The Nobel Prize in Economics for 2021 was awarded on Monday to three economists who demonstrated that natural experiments (those that occur in real life) “may be used to address key concerns for society.”
The award will be shared by David Card, Joshua Angrist, and Guido Imbens, according to the Royal Swedish Academy of Sciences in Stockholm.
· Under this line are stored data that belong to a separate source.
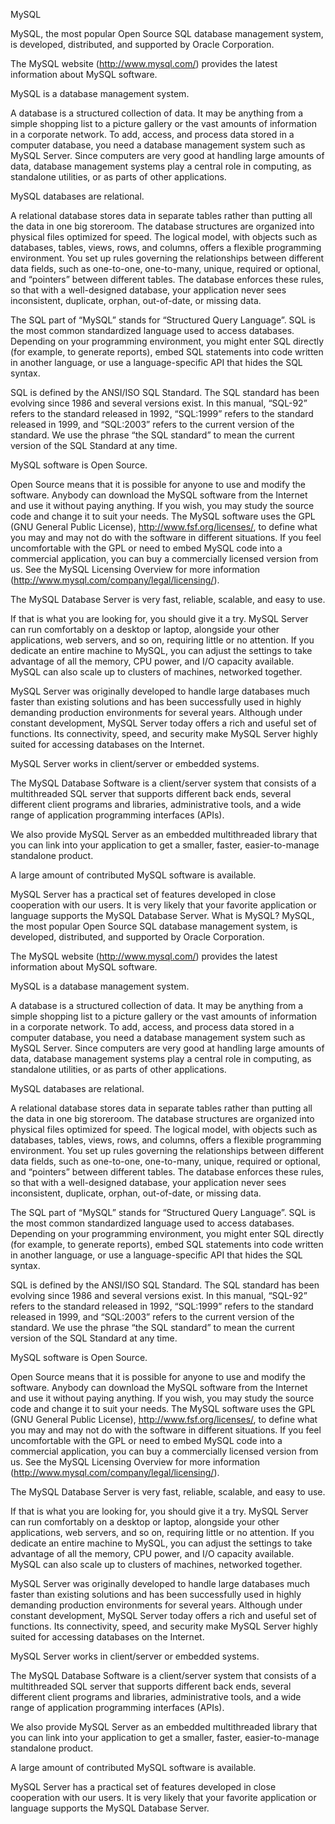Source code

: MySQL

MySQL, the most popular Open Source SQL database management system, is developed, distributed, and supported by Oracle Corporation.

The MySQL website (http://www.mysql.com/) provides the latest information about MySQL software.

MySQL is a database management system.

A database is a structured collection of data. It may be anything from a simple shopping list to a picture gallery or the vast amounts of information in a corporate network. To add, access, and process data stored in a computer database, you need a database management system such as MySQL Server. Since computers are very good at handling large amounts of data, database management systems play a central role in computing, as standalone utilities, or as parts of other applications.

MySQL databases are relational.

A relational database stores data in separate tables rather than putting all the data in one big storeroom. The database structures are organized into physical files optimized for speed. The logical model, with objects such as databases, tables, views, rows, and columns, offers a flexible programming environment. You set up rules governing the relationships between different data fields, such as one-to-one, one-to-many, unique, required or optional, and “pointers” between different tables. The database enforces these rules, so that with a well-designed database, your application never sees inconsistent, duplicate, orphan, out-of-date, or missing data.

The SQL part of “MySQL” stands for “Structured Query Language”. SQL is the most common standardized language used to access databases. Depending on your programming environment, you might enter SQL directly (for example, to generate reports), embed SQL statements into code written in another language, or use a language-specific API that hides the SQL syntax.

SQL is defined by the ANSI/ISO SQL Standard. The SQL standard has been evolving since 1986 and several versions exist. In this manual, “SQL-92” refers to the standard released in 1992, “SQL:1999” refers to the standard released in 1999, and “SQL:2003” refers to the current version of the standard. We use the phrase “the SQL standard” to mean the current version of the SQL Standard at any time.

MySQL software is Open Source.

Open Source means that it is possible for anyone to use and modify the software. Anybody can download the MySQL software from the Internet and use it without paying anything. If you wish, you may study the source code and change it to suit your needs. The MySQL software uses the GPL (GNU General Public License), http://www.fsf.org/licenses/, to define what you may and may not do with the software in different situations. If you feel uncomfortable with the GPL or need to embed MySQL code into a commercial application, you can buy a commercially licensed version from us. See the MySQL Licensing Overview for more information (http://www.mysql.com/company/legal/licensing/).

The MySQL Database Server is very fast, reliable, scalable, and easy to use.

If that is what you are looking for, you should give it a try. MySQL Server can run comfortably on a desktop or laptop, alongside your other applications, web servers, and so on, requiring little or no attention. If you dedicate an entire machine to MySQL, you can adjust the settings to take advantage of all the memory, CPU power, and I/O capacity available. MySQL can also scale up to clusters of machines, networked together.

MySQL Server was originally developed to handle large databases much faster than existing solutions and has been successfully used in highly demanding production environments for several years. Although under constant development, MySQL Server today offers a rich and useful set of functions. Its connectivity, speed, and security make MySQL Server highly suited for accessing databases on the Internet.

MySQL Server works in client/server or embedded systems.

The MySQL Database Software is a client/server system that consists of a multithreaded SQL server that supports different back ends, several different client programs and libraries, administrative tools, and a wide range of application programming interfaces (APIs).

We also provide MySQL Server as an embedded multithreaded library that you can link into your application to get a smaller, faster, easier-to-manage standalone product.

A large amount of contributed MySQL software is available.

MySQL Server has a practical set of features developed in close cooperation with our users. It is very likely that your favorite application or language supports the MySQL Database Server. What is MySQL?
MySQL, the most popular Open Source SQL database management system, is developed, distributed, and supported by Oracle Corporation.

The MySQL website (http://www.mysql.com/) provides the latest information about MySQL software.

MySQL is a database management system.

A database is a structured collection of data. It may be anything from a simple shopping list to a picture gallery or the vast amounts of information in a corporate network. To add, access, and process data stored in a computer database, you need a database management system such as MySQL Server. Since computers are very good at handling large amounts of data, database management systems play a central role in computing, as standalone utilities, or as parts of other applications.

MySQL databases are relational.

A relational database stores data in separate tables rather than putting all the data in one big storeroom. The database structures are organized into physical files optimized for speed. The logical model, with objects such as databases, tables, views, rows, and columns, offers a flexible programming environment. You set up rules governing the relationships between different data fields, such as one-to-one, one-to-many, unique, required or optional, and “pointers” between different tables. The database enforces these rules, so that with a well-designed database, your application never sees inconsistent, duplicate, orphan, out-of-date, or missing data.

The SQL part of “MySQL” stands for “Structured Query Language”. SQL is the most common standardized language used to access databases. Depending on your programming environment, you might enter SQL directly (for example, to generate reports), embed SQL statements into code written in another language, or use a language-specific API that hides the SQL syntax.

SQL is defined by the ANSI/ISO SQL Standard. The SQL standard has been evolving since 1986 and several versions exist. In this manual, “SQL-92” refers to the standard released in 1992, “SQL:1999” refers to the standard released in 1999, and “SQL:2003” refers to the current version of the standard. We use the phrase “the SQL standard” to mean the current version of the SQL Standard at any time.

MySQL software is Open Source.

Open Source means that it is possible for anyone to use and modify the software. Anybody can download the MySQL software from the Internet and use it without paying anything. If you wish, you may study the source code and change it to suit your needs. The MySQL software uses the GPL (GNU General Public License), http://www.fsf.org/licenses/, to define what you may and may not do with the software in different situations. If you feel uncomfortable with the GPL or need to embed MySQL code into a commercial application, you can buy a commercially licensed version from us. See the MySQL Licensing Overview for more information (http://www.mysql.com/company/legal/licensing/).

The MySQL Database Server is very fast, reliable, scalable, and easy to use.

If that is what you are looking for, you should give it a try. MySQL Server can run comfortably on a desktop or laptop, alongside your other applications, web servers, and so on, requiring little or no attention. If you dedicate an entire machine to MySQL, you can adjust the settings to take advantage of all the memory, CPU power, and I/O capacity available. MySQL can also scale up to clusters of machines, networked together.

MySQL Server was originally developed to handle large databases much faster than existing solutions and has been successfully used in highly demanding production environments for several years. Although under constant development, MySQL Server today offers a rich and useful set of functions. Its connectivity, speed, and security make MySQL Server highly suited for accessing databases on the Internet.

MySQL Server works in client/server or embedded systems.

The MySQL Database Software is a client/server system that consists of a multithreaded SQL server that supports different back ends, several different client programs and libraries, administrative tools, and a wide range of application programming interfaces (APIs).

We also provide MySQL Server as an embedded multithreaded library that you can link into your application to get a smaller, faster, easier-to-manage standalone product.

A large amount of contributed MySQL software is available.

MySQL Server has a practical set of features developed in close cooperation with our users. It is very likely that your favorite application or language supports the MySQL Database Server.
Card received half of the prize for his research on “the labor market consequences of minimum wages, immigration, and education” at the University of California, Berkeley.
The other half of the award went to Angrist and Dutch-born Imbens for “demonstrating how precise conclusions regarding cause and effect can be formed from natural trials.” The prize is worth ten million Swedish kronor (about €988,000).
The three economists, according to the academy, “revolutionized empirical research in the economic sciences.” At the press conference, Imbens stated he was “simply utterly astonished” when he got the call and was “thrilled to hear the news” and share it with his pals Card and Angrist.
Last year’s economics award went to two Stanford University economists, Paul Milgrom and Robert Wilson, who worked out how to improve the efficiency of auctions. The Swedish central bank (Sveriges Riksbank) established this medal in remembrance of Nobel Prize founder Alfred Nobel, and it is always the last of the six to be awarded.
In 1969, the inaugural prize was given out.
Only two women have earned the economics award out of the 89 laureates, prompting speculation that the prize would go to a woman. Out of the six Nobel prizes awarded this year, just one went to a woman. Milgrom found out about the triumph when a coworker and neighbor came on his door in the middle of the night to break the news, according to the Stanford economists who won last year.
Who were the other Nobel Prize winners this year?
Last week, five Nobel Prizes were given out, including the Nobel Peace Prize, which was given out on Friday to two journalists, Maria Ressa and Dmitry Muratov, for creating independent reporting in the Philippines and Russia, respectively.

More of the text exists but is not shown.